== Task statement ==
Find the lines below holding the word "that" and copy each of them.

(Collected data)
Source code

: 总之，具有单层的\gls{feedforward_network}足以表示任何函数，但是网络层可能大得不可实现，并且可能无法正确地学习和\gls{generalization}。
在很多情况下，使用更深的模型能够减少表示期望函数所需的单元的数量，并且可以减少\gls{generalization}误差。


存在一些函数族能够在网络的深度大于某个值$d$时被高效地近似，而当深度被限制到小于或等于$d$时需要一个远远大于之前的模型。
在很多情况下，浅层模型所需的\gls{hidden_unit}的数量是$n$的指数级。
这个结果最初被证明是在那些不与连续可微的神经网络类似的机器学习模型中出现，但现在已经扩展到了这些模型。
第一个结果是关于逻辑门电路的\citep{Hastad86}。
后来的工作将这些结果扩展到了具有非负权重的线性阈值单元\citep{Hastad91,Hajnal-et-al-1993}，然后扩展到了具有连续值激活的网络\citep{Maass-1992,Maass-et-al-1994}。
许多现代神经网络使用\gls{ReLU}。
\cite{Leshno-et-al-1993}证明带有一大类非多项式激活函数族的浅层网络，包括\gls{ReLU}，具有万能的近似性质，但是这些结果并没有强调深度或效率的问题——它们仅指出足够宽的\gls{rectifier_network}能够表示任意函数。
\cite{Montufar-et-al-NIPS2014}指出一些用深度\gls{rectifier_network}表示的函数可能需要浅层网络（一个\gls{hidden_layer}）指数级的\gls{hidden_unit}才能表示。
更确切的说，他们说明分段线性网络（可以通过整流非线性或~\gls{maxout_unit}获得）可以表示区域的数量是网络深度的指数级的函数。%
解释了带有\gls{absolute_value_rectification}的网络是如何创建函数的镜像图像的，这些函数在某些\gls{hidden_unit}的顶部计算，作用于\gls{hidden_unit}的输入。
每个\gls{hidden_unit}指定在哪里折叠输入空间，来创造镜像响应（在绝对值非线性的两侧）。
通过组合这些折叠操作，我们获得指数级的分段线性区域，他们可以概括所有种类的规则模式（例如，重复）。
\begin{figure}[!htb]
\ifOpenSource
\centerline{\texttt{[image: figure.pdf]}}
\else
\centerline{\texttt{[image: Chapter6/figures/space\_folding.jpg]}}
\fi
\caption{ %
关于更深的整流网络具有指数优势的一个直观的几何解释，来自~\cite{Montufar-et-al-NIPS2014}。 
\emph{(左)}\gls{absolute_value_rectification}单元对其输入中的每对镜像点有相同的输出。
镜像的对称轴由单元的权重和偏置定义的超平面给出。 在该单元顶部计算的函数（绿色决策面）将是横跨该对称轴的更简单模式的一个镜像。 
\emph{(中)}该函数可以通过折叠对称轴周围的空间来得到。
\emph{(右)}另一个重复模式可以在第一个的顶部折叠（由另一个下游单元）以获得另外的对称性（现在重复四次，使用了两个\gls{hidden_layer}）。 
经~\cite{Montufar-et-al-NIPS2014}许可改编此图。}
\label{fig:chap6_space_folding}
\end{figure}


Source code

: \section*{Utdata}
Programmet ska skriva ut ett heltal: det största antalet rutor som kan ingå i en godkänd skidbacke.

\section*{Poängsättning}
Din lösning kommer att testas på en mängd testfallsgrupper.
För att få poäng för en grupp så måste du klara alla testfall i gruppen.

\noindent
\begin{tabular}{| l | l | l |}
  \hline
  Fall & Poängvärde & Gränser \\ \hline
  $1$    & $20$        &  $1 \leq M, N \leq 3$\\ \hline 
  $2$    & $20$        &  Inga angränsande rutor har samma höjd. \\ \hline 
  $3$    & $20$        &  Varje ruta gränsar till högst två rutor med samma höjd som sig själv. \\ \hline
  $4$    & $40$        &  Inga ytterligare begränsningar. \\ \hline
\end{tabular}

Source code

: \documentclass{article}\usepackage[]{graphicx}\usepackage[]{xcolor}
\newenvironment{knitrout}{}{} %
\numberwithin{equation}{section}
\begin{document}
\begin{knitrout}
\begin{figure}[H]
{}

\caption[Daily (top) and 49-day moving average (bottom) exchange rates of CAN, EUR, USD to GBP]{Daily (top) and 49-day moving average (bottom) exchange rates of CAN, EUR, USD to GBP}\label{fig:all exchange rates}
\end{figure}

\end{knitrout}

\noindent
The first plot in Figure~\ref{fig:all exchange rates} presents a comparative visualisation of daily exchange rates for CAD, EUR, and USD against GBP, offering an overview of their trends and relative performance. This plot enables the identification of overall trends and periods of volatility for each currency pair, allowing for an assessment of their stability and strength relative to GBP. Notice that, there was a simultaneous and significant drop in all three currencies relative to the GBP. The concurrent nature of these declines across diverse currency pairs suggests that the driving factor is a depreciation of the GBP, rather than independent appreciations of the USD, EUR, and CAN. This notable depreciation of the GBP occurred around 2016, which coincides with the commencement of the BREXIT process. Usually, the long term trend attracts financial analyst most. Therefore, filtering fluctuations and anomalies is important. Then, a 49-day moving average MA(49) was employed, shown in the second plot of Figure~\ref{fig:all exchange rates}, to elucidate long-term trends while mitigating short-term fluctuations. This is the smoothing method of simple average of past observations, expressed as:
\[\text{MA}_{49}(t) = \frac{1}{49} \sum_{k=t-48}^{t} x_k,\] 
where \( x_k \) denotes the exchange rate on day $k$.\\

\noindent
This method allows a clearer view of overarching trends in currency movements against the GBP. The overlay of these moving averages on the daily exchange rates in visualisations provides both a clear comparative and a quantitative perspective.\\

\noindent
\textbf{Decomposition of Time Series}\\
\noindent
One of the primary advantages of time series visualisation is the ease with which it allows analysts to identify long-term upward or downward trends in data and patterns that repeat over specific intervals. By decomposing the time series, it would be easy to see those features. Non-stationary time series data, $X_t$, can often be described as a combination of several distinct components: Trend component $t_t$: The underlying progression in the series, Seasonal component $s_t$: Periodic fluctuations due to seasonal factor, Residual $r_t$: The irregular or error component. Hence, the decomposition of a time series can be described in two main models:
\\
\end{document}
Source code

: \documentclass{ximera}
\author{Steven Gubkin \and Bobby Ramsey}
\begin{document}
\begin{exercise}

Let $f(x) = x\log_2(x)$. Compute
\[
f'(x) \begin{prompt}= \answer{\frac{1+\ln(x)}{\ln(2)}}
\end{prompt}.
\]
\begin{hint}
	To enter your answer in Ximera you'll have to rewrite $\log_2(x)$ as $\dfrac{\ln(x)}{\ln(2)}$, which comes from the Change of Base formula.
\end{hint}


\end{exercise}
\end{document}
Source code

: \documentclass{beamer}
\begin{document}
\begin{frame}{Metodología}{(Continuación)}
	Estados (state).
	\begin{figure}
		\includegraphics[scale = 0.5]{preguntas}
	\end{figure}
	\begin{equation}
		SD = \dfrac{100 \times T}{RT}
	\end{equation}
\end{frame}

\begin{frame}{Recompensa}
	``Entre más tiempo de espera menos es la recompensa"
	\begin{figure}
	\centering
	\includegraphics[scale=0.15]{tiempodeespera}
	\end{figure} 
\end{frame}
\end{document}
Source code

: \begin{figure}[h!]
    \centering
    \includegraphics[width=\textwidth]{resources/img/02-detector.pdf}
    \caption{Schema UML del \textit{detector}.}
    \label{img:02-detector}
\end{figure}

== Worked solution ==
The first plot in Figure~\ref{fig:all exchange rates} presents a comparative visualisation of daily exchange rates for CAD, EUR, and USD against GBP, offering an overview of their trends and relative performance. This plot enables the identification of overall trends and periods of volatility for each currency pair, allowing for an assessment of their stability and strength relative to GBP. Notice that, there was a simultaneous and significant drop in all three currencies relative to the GBP. The concurrent nature of these declines across diverse currency pairs suggests that the driving factor is a depreciation of the GBP, rather than independent appreciations of the USD, EUR, and CAN. This notable depreciation of the GBP occurred around 2016, which coincides with the commencement of the BREXIT process. Usually, the long term trend attracts financial analyst most. Therefore, filtering fluctuations and anomalies is important. Then, a 49-day moving average MA(49) was employed, shown in the second plot of Figure~\ref{fig:all exchange rates}, to elucidate long-term trends while mitigating short-term fluctuations. This is the smoothing method of simple average of past observations, expressed as:
One of the primary advantages of time series visualisation is the ease with which it allows analysts to identify long-term upward or downward trends in data and patterns that repeat over specific intervals. By decomposing the time series, it would be easy to see those features. Non-stationary time series data, $X_t$, can often be described as a combination of several distinct components: Trend component $t_t$: The underlying progression in the series, Seasonal component $s_t$: Periodic fluctuations due to seasonal factor, Residual $r_t$: The irregular or error component. Hence, the decomposition of a time series can be described in two main models:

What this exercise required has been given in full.